Register handling for a text-based content type.

Parameters
  • content_type (str) – content type to register the hooks for

  • default_encoding (str) – encoding to use if none is present in the request

  • dumper – called to decode a string into a dictionary. Calling convention: dumper(obj_dict).encode(encoding) -> bytes

  • loader – called to encode a dictionary to a string. Calling convention: loader(obj_bytes.decode(encoding)) -> dict

The decoding of a text content body takes into account decoding the binary request body into a string before calling the underlying dump/load routines.

glinda.content.clear_handlers()[source]

Clears registered type handlers.

Classes

class glinda.content.HandlerMixin(*args, **kwargs)[source]

Mix this in over RequestHandler to enable content handling.

get_request_body()[source]

Decodes the request body and returns it.

Returns

the decoded request body as a dict instance.

Raises

tornado.web.HTTPError if the body cannot be decoded (415) or if decoding fails (400)

registered_content_types

Yields the currently registered content types in some order.

send_response(response_dict)[source]

Encode a response according to the request.

Parameters

response_dict (dict) – the response to send

Raises

tornado.web.HTTPError if no acceptable content type exists

This method will encode response_dict using the most appropriate encoder based on the Accept request header and the available encoders. The result is written to the client by calling self.write after setting the response content type using self.set_header.

Testing Utilities

glinda.testing.services contains four classes that make testing Tornado applications that make HTTP requests against other services much easier. The problem that I set out to solve was how to exercise as much of the HTTP stack as possible without running an external service in it’s entirety. What I came up with is the ServiceLayer class. It is responsible for creating and maintaining a Application instance that you configure to look and act like the external services that the application under test interacts with during the test run.

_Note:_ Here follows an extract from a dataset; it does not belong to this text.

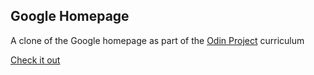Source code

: ## Google Homepage

A clone of the Google homepage as part of the [Odin Project](http://www.theodinproject.com/) curriculum

[Check it out](http://htmlpreview.github.io/?https://github.com/joshbivens/google-hompage/blob/master/index.html)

The expected usage pattern is as follows:

  1. create an instance of ServiceLayer in setUp and save it in an instance variable for future use

  2. add services by calling ServiceLayer.get_service for each service that your application uses.

  3. configure your application to connect to the fake services. The Service.url_for() method can be used to build URLs or you can retrieve the IP address and port from the Service.host attribute.

  4. add requests and responses using Service.add_response() to configure each specific test before calling your application endpoints

There is a fully functional example below in Example Test

Classes

ServiceLayer

class glinda.testing.services.ServiceLayer[source]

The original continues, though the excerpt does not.